Sudyka initially denied having appeared on national TV discussing the case, but was forced to admit that she appeared not only with CNN’s Anderson Cooper, but also with another journalist. Being completely wrong with her facts and this admission were not helpful to her credibility.
Jeannee Manalo, another resident, placed Zimmerman on top of Martin based not on observation, but on her assumptions of their relative sizes. She was forced to admit that her assumptions about Martin — who was substantially taller than Zimmerman and was wearing large, baggy clothing — came from photos several years old depicting him as a much smaller 12-year-old child. She eventually admitted she had no real idea who was where during the confrontation.

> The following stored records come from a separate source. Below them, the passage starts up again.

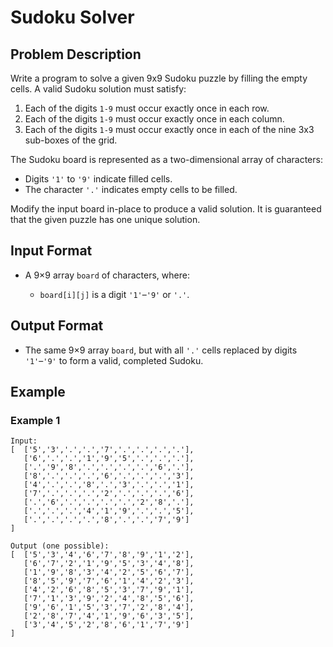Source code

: # Sudoku Solver

## Problem Description

Write a program to solve a given 9x9 Sudoku puzzle by filling the empty cells. A valid Sudoku solution must satisfy:

1. Each of the digits `1-9` must occur exactly once in each row.
2. Each of the digits `1-9` must occur exactly once in each column.
3. Each of the digits `1-9` must occur exactly once in each of the nine 3x3 sub-boxes of the grid.

The Sudoku board is represented as a two-dimensional array of characters:

-   Digits `'1'` to `'9'` indicate filled cells.
-   The character `'.'` indicates empty cells to be filled.

Modify the input board in-place to produce a valid solution. It is guaranteed that the given puzzle has one unique solution.

## Input Format

-   A 9×9 array `board` of characters, where:

    -   `board[i][j]` is a digit `'1'`–`'9'` or `'.'`.

## Output Format

-   The same 9×9 array `board`, but with all `'.'` cells replaced by digits `'1'`–`'9'` to form a valid, completed Sudoku.

## Example

### Example 1

```
Input:
[  ['5','3','.','.','7','.','.','.','.'],
   ['6','.','.','1','9','5','.','.','.'],
   ['.','9','8','.','.','.','.','6','.'],
   ['8','.','.','.','6','.','.','.','3'],
   ['4','.','.','8','.','3','.','.','1'],
   ['7','.','.','.','2','.','.','.','6'],
   ['.','6','.','.','.','.','2','8','.'],
   ['.','.','.','4','1','9','.','.','5'],
   ['.','.','.','.','8','.','.','7','9']
]

Output (one possible):
[  ['5','3','4','6','7','8','9','1','2'],
   ['6','7','2','1','9','5','3','4','8'],
   ['1','9','8','3','4','2','5','6','7'],
   ['8','5','9','7','6','1','4','2','3'],
   ['4','2','6','8','5','3','7','9','1'],
   ['7','1','3','9','2','4','8','5','6'],
   ['9','6','1','5','3','7','2','8','4'],
   ['2','8','7','4','1','9','6','3','5'],
   ['3','4','5','2','8','6','1','7','9']
]
```
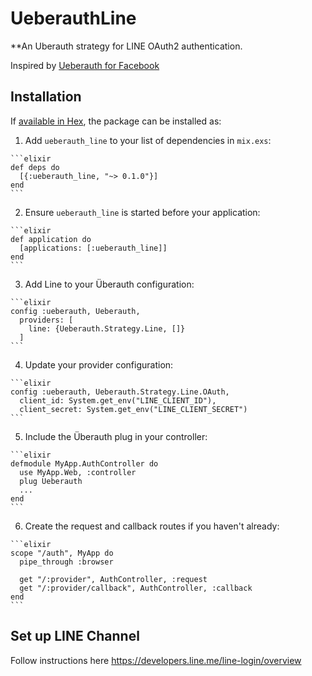 # UeberauthLine

**An Uberauth strategy for LINE OAuth2 authentication.

Inspired by [Ueberauth for Facebook](https://github.com/ueberauth/ueberauth_facebook)

## Installation

If [available in Hex](https://hex.pm/docs/publish), the package can be installed as:

  1. Add `ueberauth_line` to your list of dependencies in `mix.exs`:

    ```elixir
    def deps do
      [{:ueberauth_line, "~> 0.1.0"}]
    end
    ```

  2. Ensure `ueberauth_line` is started before your application:

    ```elixir
    def application do
      [applications: [:ueberauth_line]]
    end
    ```

  3. Add Line to your Überauth configuration:

    ```elixir
    config :ueberauth, Ueberauth,
      providers: [
        line: {Ueberauth.Strategy.Line, []}
      ]
    ```
  4.  Update your provider configuration:

    ```elixir
    config :ueberauth, Ueberauth.Strategy.Line.OAuth,
      client_id: System.get_env("LINE_CLIENT_ID"),
      client_secret: System.get_env("LINE_CLIENT_SECRET")
    ```

  5.  Include the Überauth plug in your controller:

    ```elixir
    defmodule MyApp.AuthController do
      use MyApp.Web, :controller
      plug Ueberauth
      ...
    end
    ```

  6.  Create the request and callback routes if you haven't already:

    ```elixir
    scope "/auth", MyApp do
      pipe_through :browser

      get "/:provider", AuthController, :request
      get "/:provider/callback", AuthController, :callback
    end
    ```

## Set up LINE Channel

  Follow instructions here https://developers.line.me/line-login/overview

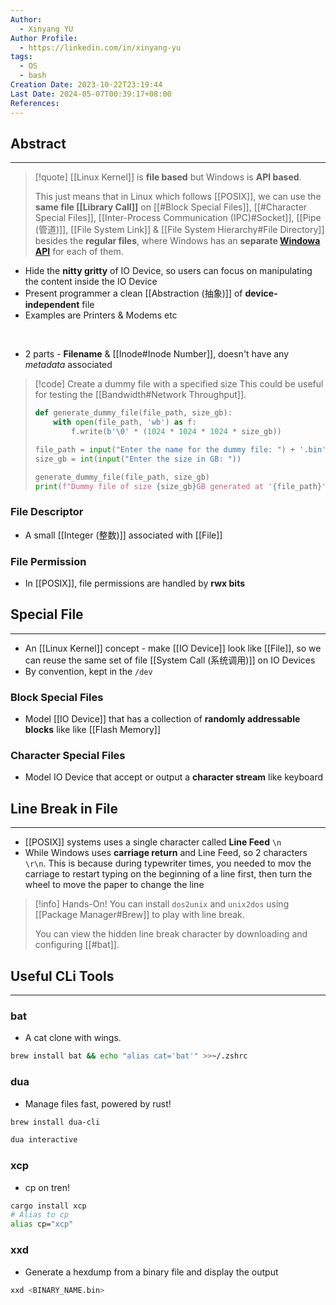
 ```yaml
---
Author:
  - Xinyang YU
Author Profile:
  - https://linkedin.com/in/xinyang-yu
tags:
  - OS
  - bash
Creation Date: 2023-10-22T23:19:44
Last Date: 2024-05-07T00:39:17+08:00
References: 
---
```


## Abstract

---
>[!quote]
> [[Linux Kernel]] is **file based** but Windows is **API based**.
> 
> This just means that in Linux which follows [[POSIX]], we can use the **same file [[Library Call]]** on [[#Block Special Files]], [[#Character Special Files]], [[Inter-Process Communication (IPC)#Socket]], [[Pipe (管道)]], [[File System Link]] & [[File System Hierarchy#File Directory]] besides the **regular files**, where Windows has an **separate [Windowa API](https://youtu.be/AJVtFae1kWk?si=IA2sWrmKoNjIzBnO)** for each of them.

- Hide the **nitty gritty** of IO Device, so users can focus on manipulating the content inside the IO Device
- Present programmer a clean [[Abstraction (抽象)]] of **device-independent** file
- Examples are Printers & Modems etc
</br>

- 2 parts - **Filename** & [[Inode#Inode Number]], doesn't have any _metadata_ associated

>[!code] Create a dummy file with a specified size
> This could be useful for testing the [[Bandwidth#Network Throughput]].
> 
> ```python
> def generate_dummy_file(file_path, size_gb):
>     with open(file_path, 'wb') as f:
>         f.write(b'\0' * (1024 * 1024 * 1024 * size_gb))
> 
> file_path = input("Enter the name for the dummy file: ") + '.bin'
> size_gb = int(input("Enter the size in GB: "))
> 
> generate_dummy_file(file_path, size_gb)
> print(f"Dummy file of size {size_gb}GB generated at '{file_path}'")
> ```

### File Descriptor
- A small [[Integer (整数)]] associated with [[File]]
### File Permission
- In [[POSIX]], file permissions are handled by **rwx bits**


## Special File
---

- An [[Linux Kernel]] concept - make [[IO Device]] look like [[File]], so we can reuse the same set of file [[System Call (系统调用)]] on IO Devices
- By convention, kept in the `/dev`

### Block Special Files
- Model [[IO Device]] that has a collection of **randomly addressable blocks** like like [[Flash Memory]]

### Character Special Files
- Model IO Device that accept or output a **character stream** like keyboard

## Line Break in File
---
- [[POSIX]] systems uses a single character called **Line Feed** `\n`
- While Windows uses **carriage return** and Line Feed, so 2 characters `\r\n`. This is because during typewriter times, you needed to mov the carriage to restart typing on the beginning of a line first, then turn the wheel to move the paper to change the line

>[!info] Hands-On!
>You can install `dos2unix` and `unix2dos` using [[Package Manager#Brew]] to play with line break.
>
> You can view the hidden line break character by downloading and configuring [[#bat]].

## Useful CLi Tools
---
### bat
- A cat clone with wings.
```bash
brew install bat && echo "alias cat='bat'" >>~/.zshrc
```

### dua
- Manage files fast, powered by rust!
```bash
brew install dua-cli

dua interactive
```

### xcp
- cp on tren!
```bash
cargo install xcp
# Alias to cp
alias cp="xcp"
```

### xxd
- Generate a hexdump from a binary file and display the output
```bash 
xxd <BINARY_NAME.bin>
```






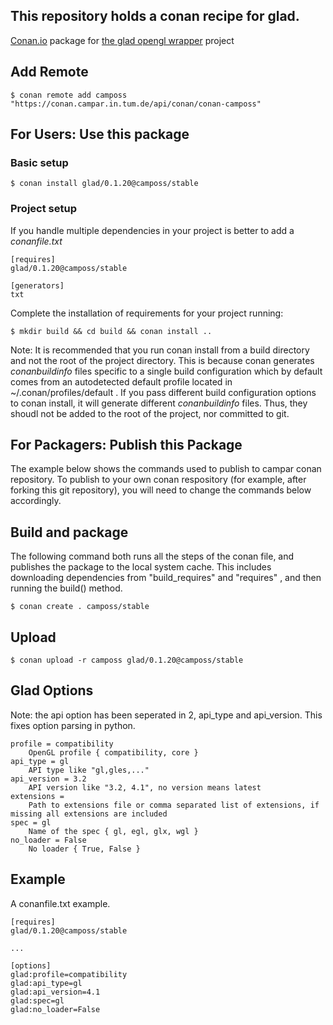 ## This repository holds a conan recipe for glad.

[Conan.io](https://conan.io) package for [the glad opengl wrapper](https://github.com/Dav1dde/glad) project

## Add Remote

    $ conan remote add camposs "https://conan.campar.in.tum.de/api/conan/conan-camposs"

## For Users: Use this package

### Basic setup

    $ conan install glad/0.1.20@camposs/stable

### Project setup

If you handle multiple dependencies in your project is better to add a *conanfile.txt*

    [requires]
    glad/0.1.20@camposs/stable

    [generators]
    txt

Complete the installation of requirements for your project running:

    $ mkdir build && cd build && conan install ..
    
Note: It is recommended that you run conan install from a build directory and not the root of the project directory.  This is because conan generates *conanbuildinfo* files specific to a single build configuration which by default comes from an autodetected default profile located in ~/.conan/profiles/default .  If you pass different build configuration options to conan install, it will generate different *conanbuildinfo* files.  Thus, they shoudl not be added to the root of the project, nor committed to git. 

## For Packagers: Publish this Package

The example below shows the commands used to publish to campar conan repository. To publish to your own conan respository (for example, after forking this git repository), you will need to change the commands below accordingly. 

## Build and package

The following command both runs all the steps of the conan file, and publishes the package to the local system cache.  This includes downloading dependencies from "build_requires" and "requires" , and then running the build() method.

    $ conan create . camposs/stable

## Upload

    $ conan upload -r camposs glad/0.1.20@camposs/stable

## Glad Options

Note: the api option has been seperated in 2, api_type and api_version. This fixes option parsing in python.

```
profile = compatibility
    OpenGL profile { compatibility, core }
api_type = gl
    API type like "gl,gles,..."
api_version = 3.2
    API version like "3.2, 4.1", no version means latest
extensions =
    Path to extensions file or comma separated list of extensions, if missing all extensions are included
spec = gl
    Name of the spec { gl, egl, glx, wgl }
no_loader = False
    No loader { True, False }
```

## Example

A conanfile.txt example.

```
[requires]
glad/0.1.20@camposs/stable

...

[options]
glad:profile=compatibility
glad:api_type=gl
glad:api_version=4.1
glad:spec=gl
glad:no_loader=False
```
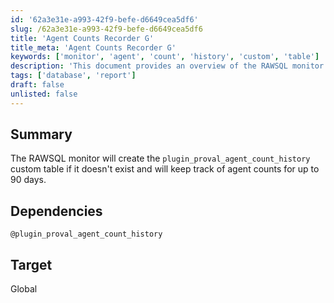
 ```yaml
---
id: '62a3e31e-a993-42f9-befe-d6649cea5df6'
slug: /62a3e31e-a993-42f9-befe-d6649cea5df6
title: 'Agent Counts Recorder G'
title_meta: 'Agent Counts Recorder G'
keywords: ['monitor', 'agent', 'count', 'history', 'custom', 'table']
description: 'This document provides an overview of the RAWSQL monitor that creates the custom table `plugin_proval_agent_count_history` to track agent counts over a period of 90 days, ensuring efficient monitoring and management of agents.'
tags: ['database', 'report']
draft: false
unlisted: false
---
```


## Summary

The RAWSQL monitor will create the `plugin_proval_agent_count_history` custom table if it doesn't exist and will keep track of agent counts for up to 90 days.

## Dependencies

`@plugin_proval_agent_count_history`

## Target

Global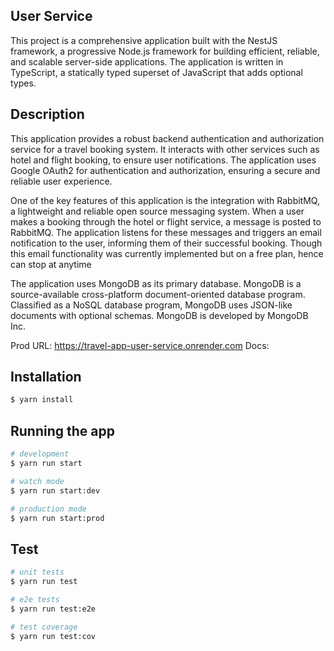 ## User Service

This project is a comprehensive application built with the NestJS framework, a progressive Node.js framework for building efficient, reliable, and scalable server-side applications. The application is written in TypeScript, a statically typed superset of JavaScript that adds optional types.

## Description

This application provides a robust backend authentication and authorization service for a travel booking system. It interacts with other services such as hotel and flight booking, to ensure user notifications. The application uses Google OAuth2 for authentication and authorization, ensuring a secure and reliable user experience.

One of the key features of this application is the integration with RabbitMQ, a lightweight and reliable open source messaging system. When a user makes a booking through the hotel or flight service, a message is posted to RabbitMQ. The application listens for these messages and triggers an email notification to the user, informing them of their successful booking. Though this email functionality was currently implemented but on a free plan, hence can stop at anytime

The application uses MongoDB as its primary database. MongoDB is a source-available cross-platform document-oriented database program. Classified as a NoSQL database program, MongoDB uses JSON-like documents with optional schemas. MongoDB is developed by MongoDB Inc.

Prod URL: https://travel-app-user-service.onrender.com
Docs:

## Installation

```bash
$ yarn install
```

## Running the app

```bash
# development
$ yarn run start

# watch mode
$ yarn run start:dev

# production mode
$ yarn run start:prod
```

## Test

```bash
# unit tests
$ yarn run test

# e2e tests
$ yarn run test:e2e

# test coverage
$ yarn run test:cov
```
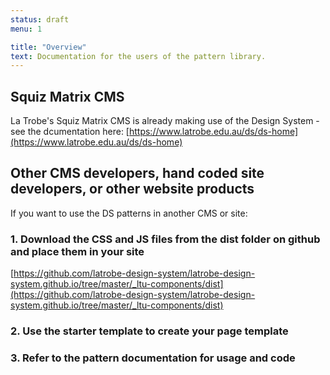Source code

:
 ```yaml
---
status: draft
menu: 1

title: "Overview"
text: Documentation for the users of the pattern library.
---
```


## Squiz Matrix CMS

La Trobe's Squiz Matrix CMS is already making use of the Design System - see the dcumentation here: [https://www.latrobe.edu.au/ds/ds-home](https://www.latrobe.edu.au/ds/ds-home)


## Other CMS developers, hand coded site developers, or other website products

If you want to use the DS patterns in another CMS or site:

### 1. Download the CSS and JS files from the dist folder on github and place them in your site

[https://github.com/latrobe-design-system/latrobe-design-system.github.io/tree/master/_ltu-components/dist](https://github.com/latrobe-design-system/latrobe-design-system.github.io/tree/master/_ltu-components/dist)

### 2. Use the starter template to create your page template

### 3. Refer to the pattern documentation for usage and code
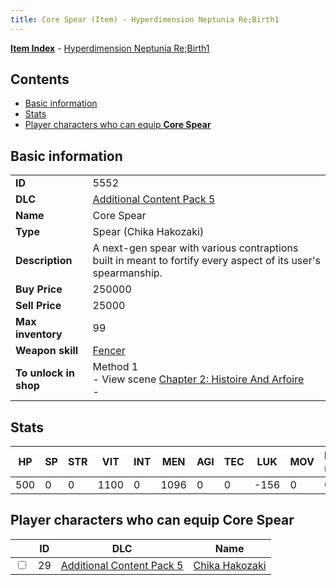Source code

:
 ```yaml
---
title: Core Spear (Item) - Hyperdimension Neptunia Re;Birth1
---
```


[**Item Index**](/neptunia/rb1/item/index.html) - [Hyperdimension Neptunia Re;Birth1](/neptunia/rb1)

## Contents

- [Basic information](#basic-information)
- [Stats](#stats)
- [Player characters who can equip **Core Spear**](#player-characters-who-can-equip-core-spear)

## Basic information

|   |   |
| -- | -- |
| **ID** | 5552 |
| **DLC** | [Additional Content Pack 5](/neptunia/rb1/dlc/14-pack5.html) |
| **Name** | Core Spear |
| **Type** | Spear (Chika Hakozaki) |
| **Description** | A next-gen spear with various contraptions built in meant to fortify every aspect of its user's spearmanship. |
| **Buy Price** | 250000 |
| **Sell Price** | 25000 |
| **Max inventory** | 99 |
| **Weapon skill** | [Fencer](/neptunia/rb1/skill/14-3602-fencer.html) |
| **To unlock in shop** | Method 1<br />- View scene [Chapter 2: Histoire And Arfoire](/neptunia/rb1/scene/1-201-chapter-2-histoire-and-arfoire.html)<br />-  |


## Stats

| HP | SP | STR | VIT | INT | MEN | AGI | TEC | LUK | MOV | Fire res. | Ice res. | Wind res. | Lightning res. |
| -- | -- | --- | --- | --- | --- | --- | --- | --- | --- | --------- | -------- | --------- | -------------- |
| 500 | 0 | 0 | 1100 | 0 | 1096 | 0 | 0 | -156 | 0 | 0 | 0 | 0 | 0 |


## Player characters who can equip **Core Spear**

|    | ID | DLC | Name |
| -- | -- | --- | ---- |
| <input type="checkbox" id="rb1-player-14-29" class="trackbox" /> | 29 | [Additional Content Pack 5](/neptunia/rb1/dlc/14-pack5.html) | [Chika Hakozaki](/neptunia/rb1/player/14-29-chika-hakozaki.html) |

She appeared to be an honest witness, but it was clear she was simply guessing.
The first week of the trial ended with the prosecution’s case exactly backwards. Rather than proving the elements of the offense and obliterating Zimmerman’s self-defense claim, even the prosecution’s star witness was an unmitigated disaster. The prosecution thus far has functioned almost entirely as an unpaid second defense team in a political case that should never have been brought.